(Dataset entries)
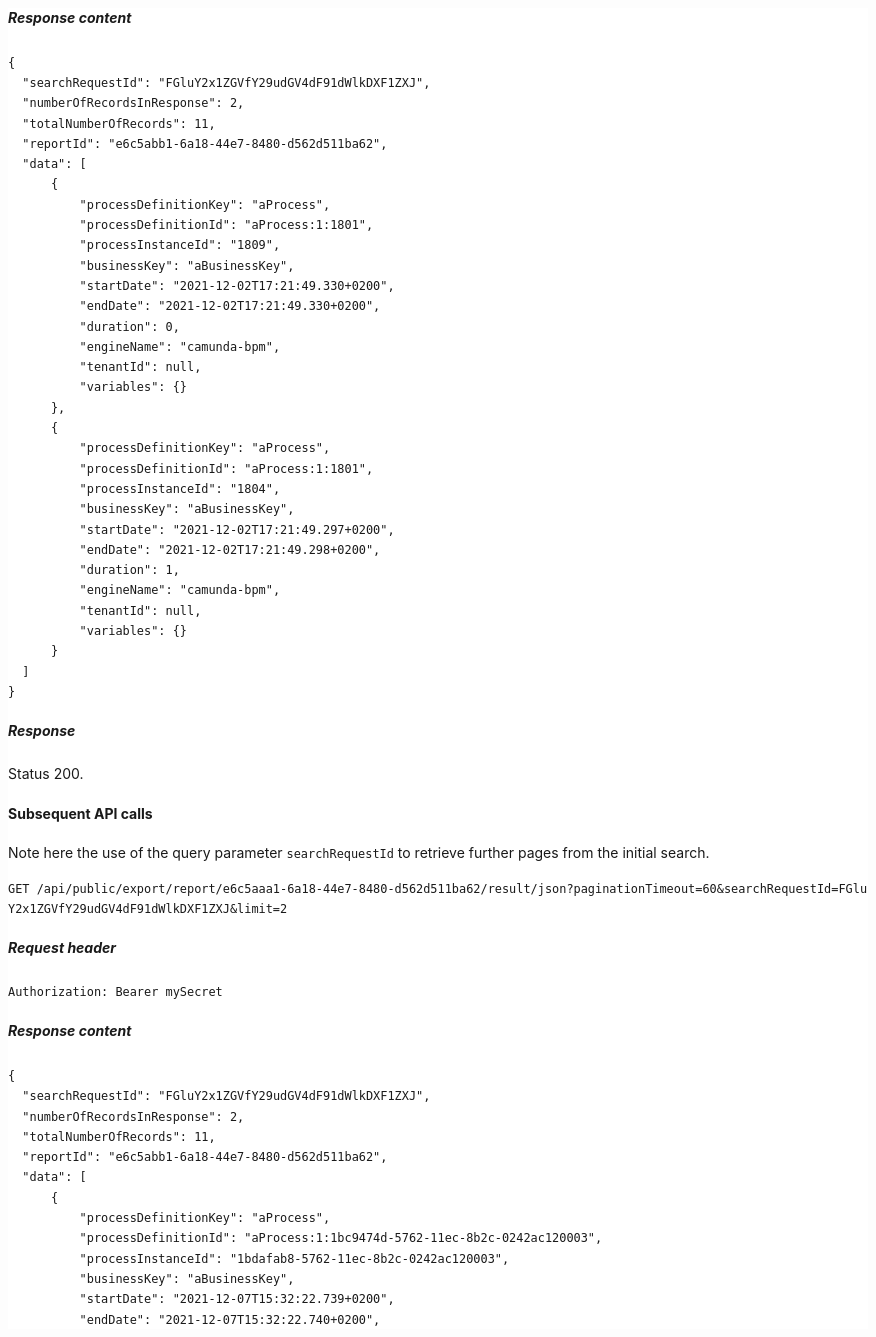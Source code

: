 ##### Response content

    {
      "searchRequestId": "FGluY2x1ZGVfY29udGV4dF91dWlkDXF1ZXJ",
      "numberOfRecordsInResponse": 2,
      "totalNumberOfRecords": 11,
      "reportId": "e6c5abb1-6a18-44e7-8480-d562d511ba62",
      "data": [
          {
              "processDefinitionKey": "aProcess",
              "processDefinitionId": "aProcess:1:1801",
              "processInstanceId": "1809",
              "businessKey": "aBusinessKey",
              "startDate": "2021-12-02T17:21:49.330+0200",
              "endDate": "2021-12-02T17:21:49.330+0200",
              "duration": 0,
              "engineName": "camunda-bpm",
              "tenantId": null,
              "variables": {}
          },
          {
              "processDefinitionKey": "aProcess",
              "processDefinitionId": "aProcess:1:1801",
              "processInstanceId": "1804",
              "businessKey": "aBusinessKey",
              "startDate": "2021-12-02T17:21:49.297+0200",
              "endDate": "2021-12-02T17:21:49.298+0200",
              "duration": 1,
              "engineName": "camunda-bpm",
              "tenantId": null,
              "variables": {}
          }
      ]
    }

##### Response

Status 200.

#### Subsequent API calls

Note here the use of the query parameter `searchRequestId` to retrieve further pages from the initial search.

`GET /api/public/export/report/e6c5aaa1-6a18-44e7-8480-d562d511ba62/result/json?paginationTimeout=60&searchRequestId=FGluY2x1ZGVfY29udGV4dF91dWlkDXF1ZXJ&limit=2`

##### Request header

`Authorization: Bearer mySecret`

##### Response content

    {
      "searchRequestId": "FGluY2x1ZGVfY29udGV4dF91dWlkDXF1ZXJ",
      "numberOfRecordsInResponse": 2,
      "totalNumberOfRecords": 11,
      "reportId": "e6c5abb1-6a18-44e7-8480-d562d511ba62",
      "data": [
          {
              "processDefinitionKey": "aProcess",
              "processDefinitionId": "aProcess:1:1bc9474d-5762-11ec-8b2c-0242ac120003",
              "processInstanceId": "1bdafab8-5762-11ec-8b2c-0242ac120003",
              "businessKey": "aBusinessKey",
              "startDate": "2021-12-07T15:32:22.739+0200",
              "endDate": "2021-12-07T15:32:22.740+0200",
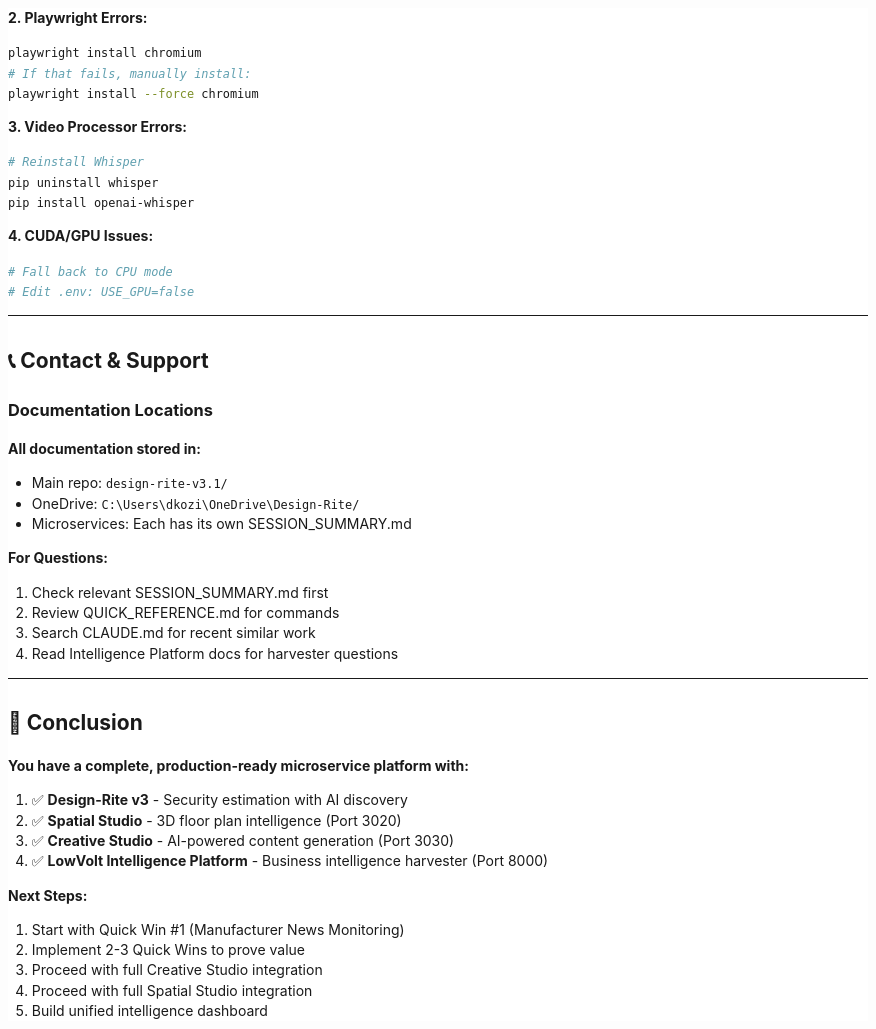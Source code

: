 **2. Playwright Errors:**
```bash
playwright install chromium
# If that fails, manually install:
playwright install --force chromium
```

**3. Video Processor Errors:**
```bash
# Reinstall Whisper
pip uninstall whisper
pip install openai-whisper
```

**4. CUDA/GPU Issues:**
```bash
# Fall back to CPU mode
# Edit .env: USE_GPU=false
```

---

## 📞 Contact & Support

### Documentation Locations

**All documentation stored in:**
- Main repo: `design-rite-v3.1/`
- OneDrive: `C:\Users\dkozi\OneDrive\Design-Rite/`
- Microservices: Each has its own SESSION_SUMMARY.md

**For Questions:**
1. Check relevant SESSION_SUMMARY.md first
2. Review QUICK_REFERENCE.md for commands
3. Search CLAUDE.md for recent similar work
4. Read Intelligence Platform docs for harvester questions

---

## 🎉 Conclusion

**You have a complete, production-ready microservice platform with:**

1. ✅ **Design-Rite v3** - Security estimation with AI discovery
2. ✅ **Spatial Studio** - 3D floor plan intelligence (Port 3020)
3. ✅ **Creative Studio** - AI-powered content generation (Port 3030)
4. ✅ **LowVolt Intelligence Platform** - Business intelligence harvester (Port 8000)

**Next Steps:**
1. Start with Quick Win #1 (Manufacturer News Monitoring)
2. Implement 2-3 Quick Wins to prove value
3. Proceed with full Creative Studio integration
4. Proceed with full Spatial Studio integration
5. Build unified intelligence dashboard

## TASK TO CARRY OUT
Output the records exactly as they appear, skipping any pictures.

## ANSWER TO THIS TASK
Source code

: ##### Response content

    {
      "searchRequestId": "FGluY2x1ZGVfY29udGV4dF91dWlkDXF1ZXJ",
      "numberOfRecordsInResponse": 2,
      "totalNumberOfRecords": 11,
      "reportId": "e6c5abb1-6a18-44e7-8480-d562d511ba62",
      "data": [
          {
              "processDefinitionKey": "aProcess",
              "processDefinitionId": "aProcess:1:1801",
              "processInstanceId": "1809",
              "businessKey": "aBusinessKey",
              "startDate": "2021-12-02T17:21:49.330+0200",
              "endDate": "2021-12-02T17:21:49.330+0200",
              "duration": 0,
              "engineName": "camunda-bpm",
              "tenantId": null,
              "variables": {}
          },
          {
              "processDefinitionKey": "aProcess",
              "processDefinitionId": "aProcess:1:1801",
              "processInstanceId": "1804",
              "businessKey": "aBusinessKey",
              "startDate": "2021-12-02T17:21:49.297+0200",
              "endDate": "2021-12-02T17:21:49.298+0200",
              "duration": 1,
              "engineName": "camunda-bpm",
              "tenantId": null,
              "variables": {}
          }
      ]
    }

##### Response

Status 200.

#### Subsequent API calls

Note here the use of the query parameter `searchRequestId` to retrieve further pages from the initial search.

`GET /api/public/export/report/e6c5aaa1-6a18-44e7-8480-d562d511ba62/result/json?paginationTimeout=60&searchRequestId=FGluY2x1ZGVfY29udGV4dF91dWlkDXF1ZXJ&limit=2`

##### Request header

`Authorization: Bearer mySecret`

##### Response content

    {
      "searchRequestId": "FGluY2x1ZGVfY29udGV4dF91dWlkDXF1ZXJ",
      "numberOfRecordsInResponse": 2,
      "totalNumberOfRecords": 11,
      "reportId": "e6c5abb1-6a18-44e7-8480-d562d511ba62",
      "data": [
          {
              "processDefinitionKey": "aProcess",
              "processDefinitionId": "aProcess:1:1bc9474d-5762-11ec-8b2c-0242ac120003",
              "processInstanceId": "1bdafab8-5762-11ec-8b2c-0242ac120003",
              "businessKey": "aBusinessKey",
              "startDate": "2021-12-07T15:32:22.739+0200",
              "endDate": "2021-12-07T15:32:22.740+0200",
Source code

: **2. Playwright Errors:**
```bash
playwright install chromium
# If that fails, manually install:
playwright install --force chromium
```

**3. Video Processor Errors:**
```bash
# Reinstall Whisper
pip uninstall whisper
pip install openai-whisper
```

**4. CUDA/GPU Issues:**
```bash
# Fall back to CPU mode
# Edit .env: USE_GPU=false
```

---

## 📞 Contact & Support

### Documentation Locations

**All documentation stored in:**
- Main repo: `design-rite-v3.1/`
- OneDrive: `C:\Users\dkozi\OneDrive\Design-Rite/`
- Microservices: Each has its own SESSION_SUMMARY.md

**For Questions:**
1. Check relevant SESSION_SUMMARY.md first
2. Review QUICK_REFERENCE.md for commands
3. Search CLAUDE.md for recent similar work
4. Read Intelligence Platform docs for harvester questions

---

## 🎉 Conclusion

**You have a complete, production-ready microservice platform with:**

1. ✅ **Design-Rite v3** - Security estimation with AI discovery
2. ✅ **Spatial Studio** - 3D floor plan intelligence (Port 3020)
3. ✅ **Creative Studio** - AI-powered content generation (Port 3030)
4. ✅ **LowVolt Intelligence Platform** - Business intelligence harvester (Port 8000)

**Next Steps:**
1. Start with Quick Win #1 (Manufacturer News Monitoring)
2. Implement 2-3 Quick Wins to prove value
3. Proceed with full Creative Studio integration
4. Proceed with full Spatial Studio integration
5. Build unified intelligence dashboard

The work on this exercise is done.